====== Given data

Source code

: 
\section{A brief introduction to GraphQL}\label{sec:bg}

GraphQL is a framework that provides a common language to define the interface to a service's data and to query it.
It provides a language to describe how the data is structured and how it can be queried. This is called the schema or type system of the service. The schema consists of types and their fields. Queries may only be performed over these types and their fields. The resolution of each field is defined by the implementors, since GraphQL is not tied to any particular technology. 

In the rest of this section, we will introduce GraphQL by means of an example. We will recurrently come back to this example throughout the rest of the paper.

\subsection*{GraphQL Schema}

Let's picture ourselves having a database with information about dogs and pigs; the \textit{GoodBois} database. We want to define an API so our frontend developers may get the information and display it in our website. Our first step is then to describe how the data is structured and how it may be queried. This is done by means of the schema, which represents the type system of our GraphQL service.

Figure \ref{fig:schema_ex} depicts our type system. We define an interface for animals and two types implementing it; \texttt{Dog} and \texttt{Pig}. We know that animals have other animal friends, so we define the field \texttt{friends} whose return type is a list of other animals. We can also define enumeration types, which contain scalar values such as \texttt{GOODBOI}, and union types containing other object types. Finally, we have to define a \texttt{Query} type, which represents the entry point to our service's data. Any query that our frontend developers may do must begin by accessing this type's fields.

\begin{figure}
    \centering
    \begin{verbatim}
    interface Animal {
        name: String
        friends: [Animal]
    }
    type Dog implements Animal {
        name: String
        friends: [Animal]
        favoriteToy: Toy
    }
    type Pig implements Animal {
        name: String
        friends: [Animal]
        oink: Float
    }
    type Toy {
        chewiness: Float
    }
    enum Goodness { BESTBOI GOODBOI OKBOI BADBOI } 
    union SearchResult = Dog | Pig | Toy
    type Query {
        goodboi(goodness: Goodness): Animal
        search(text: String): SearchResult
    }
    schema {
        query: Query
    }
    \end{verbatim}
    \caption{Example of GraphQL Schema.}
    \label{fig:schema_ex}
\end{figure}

============

Problem to solve. Please restate only the opening stretch of the records above: every line from the first through the one containing "BESTBOI GOODBOI OKBOI", exactly as written.

Response area.
Source code

: 
\section{A brief introduction to GraphQL}\label{sec:bg}

GraphQL is a framework that provides a common language to define the interface to a service's data and to query it.
It provides a language to describe how the data is structured and how it can be queried. This is called the schema or type system of the service. The schema consists of types and their fields. Queries may only be performed over these types and their fields. The resolution of each field is defined by the implementors, since GraphQL is not tied to any particular technology. 

In the rest of this section, we will introduce GraphQL by means of an example. We will recurrently come back to this example throughout the rest of the paper.

\subsection*{GraphQL Schema}

Let's picture ourselves having a database with information about dogs and pigs; the \textit{GoodBois} database. We want to define an API so our frontend developers may get the information and display it in our website. Our first step is then to describe how the data is structured and how it may be queried. This is done by means of the schema, which represents the type system of our GraphQL service.

Figure \ref{fig:schema_ex} depicts our type system. We define an interface for animals and two types implementing it; \texttt{Dog} and \texttt{Pig}. We know that animals have other animal friends, so we define the field \texttt{friends} whose return type is a list of other animals. We can also define enumeration types, which contain scalar values such as \texttt{GOODBOI}, and union types containing other object types. Finally, we have to define a \texttt{Query} type, which represents the entry point to our service's data. Any query that our frontend developers may do must begin by accessing this type's fields.

\begin{figure}
    \centering
    \begin{verbatim}
    interface Animal {
        name: String
        friends: [Animal]
    }
    type Dog implements Animal {
        name: String
        friends: [Animal]
        favoriteToy: Toy
    }
    type Pig implements Animal {
        name: String
        friends: [Animal]
        oink: Float
    }
    type Toy {
        chewiness: Float
    }
    enum Goodness { BESTBOI GOODBOI OKBOI BADBOI } 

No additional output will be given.